26 Kasım 2011 Cumartesi

Televizyon Şeytan İcadıdır. Şeytan İcadını Kullananlar Kimdir?

Televizyon Şeytan İcadıdır. Şeytan İcadını Kullananlar Kimdir? 


Medya-sermayenin yarattığı iktidara güven binde dört. Ama aldığı oy yüzde elli. Yapılan araştırmaya göre medyaya güven binde dört. Maalesef güvensiz medyanın yarattığı iktidarlar yönetiyor bizleri ve ülkemizi. İki sermaye grubunun yarattığı reel olmayan yaşam hayatımızı belirliyor. Büyük medya patronlarının güdümüne girmiş çalışanlar, iktidarın ve sermayenin borazancılığını yapmaktalar. Kim ağzını açsa, gerçeği yansıtsa, iktidar tarafından şamar oğlanına ve kadınına dönmekteler. Sermayenin-devletin-iktidarın güdümüne giremeyenlerin ise seslerinin duyulması çok zor oluyor. Azıcık duyurmaya çalışanlar ise bir anda kendini özel yetkili savcılar tarafından yargılanmakta buluyor. Görsel ve yazılı basının yansıtmadığı doğrularla demokratik ülke olmamız mümkün mü? İktidarın tekeline girmiş bu basın ve medya grubuyla sorunlarımız nasıl çözülür?

Her akşam milyonları karşısına alan televizyonun oyuncağı olmaktayız.
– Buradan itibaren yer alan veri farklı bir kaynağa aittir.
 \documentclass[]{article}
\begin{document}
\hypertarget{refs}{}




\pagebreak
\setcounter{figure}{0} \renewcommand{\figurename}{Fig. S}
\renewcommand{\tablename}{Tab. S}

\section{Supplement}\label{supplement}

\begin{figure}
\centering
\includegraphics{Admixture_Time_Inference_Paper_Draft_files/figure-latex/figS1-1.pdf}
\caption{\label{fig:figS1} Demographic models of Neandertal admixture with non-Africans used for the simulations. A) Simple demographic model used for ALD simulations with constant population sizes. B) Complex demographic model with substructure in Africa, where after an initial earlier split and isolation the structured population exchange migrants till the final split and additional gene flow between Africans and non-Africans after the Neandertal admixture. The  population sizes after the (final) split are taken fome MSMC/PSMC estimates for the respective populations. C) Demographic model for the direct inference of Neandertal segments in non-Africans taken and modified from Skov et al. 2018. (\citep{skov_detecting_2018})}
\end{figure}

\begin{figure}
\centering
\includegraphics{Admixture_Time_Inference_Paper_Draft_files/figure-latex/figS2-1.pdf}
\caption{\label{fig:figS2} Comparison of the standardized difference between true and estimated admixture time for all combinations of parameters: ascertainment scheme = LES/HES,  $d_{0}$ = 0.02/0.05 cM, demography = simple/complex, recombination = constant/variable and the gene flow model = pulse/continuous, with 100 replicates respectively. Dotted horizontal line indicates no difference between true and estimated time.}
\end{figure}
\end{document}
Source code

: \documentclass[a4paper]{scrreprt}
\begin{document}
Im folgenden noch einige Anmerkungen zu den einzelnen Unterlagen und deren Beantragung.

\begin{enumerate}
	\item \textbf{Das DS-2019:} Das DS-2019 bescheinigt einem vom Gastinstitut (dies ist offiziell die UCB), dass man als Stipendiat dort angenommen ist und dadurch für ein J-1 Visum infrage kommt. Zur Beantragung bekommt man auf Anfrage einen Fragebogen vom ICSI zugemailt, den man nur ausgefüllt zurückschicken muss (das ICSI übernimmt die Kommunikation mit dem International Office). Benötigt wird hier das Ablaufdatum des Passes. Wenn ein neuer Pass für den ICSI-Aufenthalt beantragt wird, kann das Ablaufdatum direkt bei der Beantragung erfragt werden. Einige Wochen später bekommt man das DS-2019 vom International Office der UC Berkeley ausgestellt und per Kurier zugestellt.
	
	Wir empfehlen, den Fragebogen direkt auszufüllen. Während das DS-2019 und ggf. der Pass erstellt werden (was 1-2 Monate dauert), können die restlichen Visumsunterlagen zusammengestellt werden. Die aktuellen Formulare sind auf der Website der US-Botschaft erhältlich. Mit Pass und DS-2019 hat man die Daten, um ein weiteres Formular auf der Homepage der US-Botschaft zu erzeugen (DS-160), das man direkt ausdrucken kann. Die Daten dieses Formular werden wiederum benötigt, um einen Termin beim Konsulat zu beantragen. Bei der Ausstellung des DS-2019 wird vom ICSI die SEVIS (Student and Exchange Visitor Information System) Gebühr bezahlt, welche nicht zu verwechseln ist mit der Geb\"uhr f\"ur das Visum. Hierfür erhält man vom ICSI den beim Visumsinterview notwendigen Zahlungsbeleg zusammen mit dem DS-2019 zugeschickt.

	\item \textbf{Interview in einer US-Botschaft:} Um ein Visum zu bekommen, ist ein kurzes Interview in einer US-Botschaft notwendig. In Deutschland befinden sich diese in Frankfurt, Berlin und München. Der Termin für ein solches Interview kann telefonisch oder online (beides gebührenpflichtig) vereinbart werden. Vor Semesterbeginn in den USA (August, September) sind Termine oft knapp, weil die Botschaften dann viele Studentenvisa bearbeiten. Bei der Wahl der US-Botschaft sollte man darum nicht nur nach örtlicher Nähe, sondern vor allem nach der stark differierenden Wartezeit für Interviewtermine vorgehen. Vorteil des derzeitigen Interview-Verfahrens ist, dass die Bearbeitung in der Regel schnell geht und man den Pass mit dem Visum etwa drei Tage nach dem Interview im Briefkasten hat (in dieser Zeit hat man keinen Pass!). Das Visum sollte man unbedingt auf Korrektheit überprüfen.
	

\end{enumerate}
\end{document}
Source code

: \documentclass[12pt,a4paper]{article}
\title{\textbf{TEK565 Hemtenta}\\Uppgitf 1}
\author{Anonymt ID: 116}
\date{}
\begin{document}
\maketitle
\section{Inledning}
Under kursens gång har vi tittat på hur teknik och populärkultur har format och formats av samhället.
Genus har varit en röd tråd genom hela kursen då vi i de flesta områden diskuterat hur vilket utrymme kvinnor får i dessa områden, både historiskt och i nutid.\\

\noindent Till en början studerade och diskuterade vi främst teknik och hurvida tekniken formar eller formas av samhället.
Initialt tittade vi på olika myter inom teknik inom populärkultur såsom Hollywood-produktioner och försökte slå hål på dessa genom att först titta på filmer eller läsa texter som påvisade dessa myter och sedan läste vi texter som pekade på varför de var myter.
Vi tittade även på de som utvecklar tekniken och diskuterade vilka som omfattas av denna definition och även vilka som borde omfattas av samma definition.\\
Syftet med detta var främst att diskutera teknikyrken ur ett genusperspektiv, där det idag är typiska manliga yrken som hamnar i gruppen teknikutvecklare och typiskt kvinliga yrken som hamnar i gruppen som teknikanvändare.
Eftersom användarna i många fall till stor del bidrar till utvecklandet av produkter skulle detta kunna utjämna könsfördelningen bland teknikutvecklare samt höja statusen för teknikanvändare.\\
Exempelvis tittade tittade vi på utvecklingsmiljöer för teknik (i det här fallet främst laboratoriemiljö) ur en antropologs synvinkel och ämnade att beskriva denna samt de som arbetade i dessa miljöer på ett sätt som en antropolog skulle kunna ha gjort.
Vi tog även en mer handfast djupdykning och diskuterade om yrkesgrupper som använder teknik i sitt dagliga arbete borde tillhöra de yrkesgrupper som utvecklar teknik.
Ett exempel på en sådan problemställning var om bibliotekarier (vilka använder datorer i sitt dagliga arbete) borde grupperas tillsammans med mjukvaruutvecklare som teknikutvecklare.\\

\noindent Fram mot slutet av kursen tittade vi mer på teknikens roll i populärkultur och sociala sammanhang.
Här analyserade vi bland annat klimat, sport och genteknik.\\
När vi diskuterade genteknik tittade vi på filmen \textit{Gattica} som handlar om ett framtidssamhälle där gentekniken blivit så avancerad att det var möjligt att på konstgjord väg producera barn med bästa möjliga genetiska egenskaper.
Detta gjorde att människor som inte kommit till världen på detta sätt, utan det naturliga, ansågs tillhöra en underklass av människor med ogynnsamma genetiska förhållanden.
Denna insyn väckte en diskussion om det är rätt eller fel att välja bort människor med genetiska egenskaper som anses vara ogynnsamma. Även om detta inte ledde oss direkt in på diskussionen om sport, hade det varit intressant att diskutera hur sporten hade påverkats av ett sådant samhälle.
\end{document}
Sosyal ve toplumsal yaşamımızı düzenleyen, yönlendiren güç olan sermaye medyasının esiri konumundayız. Kullandığı dil ile yansıttığı değersiz haberlerle toplumu kamplara bölmekte ve düşmanlık tohumları ekmekteler. Halkın sorununa çare olmayan faşizan dili yansıtarak ülke insanımızı kin ve nefrete yönlendirmekteler. Ülkenin kaderi, TÜSİAD’ın ve MÜSİAD’ın elinde. Bunun yanı sıra Ulusalcı-Milliyetçi ve “Yetmez Ama Evetçi” liberal arabulucularının ellerindedir. TÜSİAD’ın 12 Eylül 1980 darbesiyle başlayan süreç, emekçilerin ve işçi sınıfının üzerine çöken kâbus hala devam etmektedir. Özelleştirme politikalarını tekelci kapitalist medya gücüyle hayata geçirmekteler. Sendikasız ve güvencesiz işçi sınıfının sesi duyulmamaktadır. MÜSİAD çevresinin ise, darbe dönemleri ve öncesi cemaatler televizyonların şeytan icadı olduğunu, izlenmesinin günah olduğunu söylerlerdi. Şimdi ise cemaat ve tarikatların büyük bir bölümünü elinde bulunduran medya ve basın hiçbir siyasi güçte yok. 2012 yılına geldiğimiz bu günlerde Neo-liberalizmin tüm politikalarını iliklerimize kadar işleten ve onun tüm yaşam alanlarında içselleşen cemaat ve tarikatlar kendi değimlerinle şeytan icadı medya sahipleri mi oldular? Ulusalcı-Milliyetçi çevreler ise görsel ve yazılı basını ise nasyonal ırkçı söylemlerle faşizmi körüklemekteler. TÜSİAD-MÜSİAD ve Ulusalcı-Milliyetçi çevrelerin medyalarında gezen bukalemun liberaller maymunları ise arabulucu rollerini üstlenmekteler.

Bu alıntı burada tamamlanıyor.